• [SUPPLIED DATA]:
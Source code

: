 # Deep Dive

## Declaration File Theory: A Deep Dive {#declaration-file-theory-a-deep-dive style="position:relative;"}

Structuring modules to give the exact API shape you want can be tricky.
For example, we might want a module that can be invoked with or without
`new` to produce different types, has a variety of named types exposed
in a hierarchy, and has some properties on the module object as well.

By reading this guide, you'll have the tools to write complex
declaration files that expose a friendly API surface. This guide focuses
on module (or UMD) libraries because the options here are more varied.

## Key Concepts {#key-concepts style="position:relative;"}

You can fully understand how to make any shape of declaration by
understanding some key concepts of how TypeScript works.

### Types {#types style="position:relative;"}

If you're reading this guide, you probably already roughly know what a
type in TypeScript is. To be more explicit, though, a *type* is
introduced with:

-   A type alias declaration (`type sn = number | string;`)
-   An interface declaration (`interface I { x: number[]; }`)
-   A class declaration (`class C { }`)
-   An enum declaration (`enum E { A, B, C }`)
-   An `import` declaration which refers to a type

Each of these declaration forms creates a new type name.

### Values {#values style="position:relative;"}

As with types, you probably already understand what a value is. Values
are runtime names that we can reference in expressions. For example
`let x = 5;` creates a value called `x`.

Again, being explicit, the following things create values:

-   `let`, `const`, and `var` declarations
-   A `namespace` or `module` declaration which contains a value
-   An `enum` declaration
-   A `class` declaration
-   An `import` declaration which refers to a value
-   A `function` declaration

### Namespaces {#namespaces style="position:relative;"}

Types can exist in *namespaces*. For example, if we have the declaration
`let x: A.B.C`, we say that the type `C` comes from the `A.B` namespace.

• [WHAT IS BEING ASKED]:
Work out how many lines in the data above contain the word "explicit" and respond with that number only.

• [ANSWER TO THE PROBLEM]:
2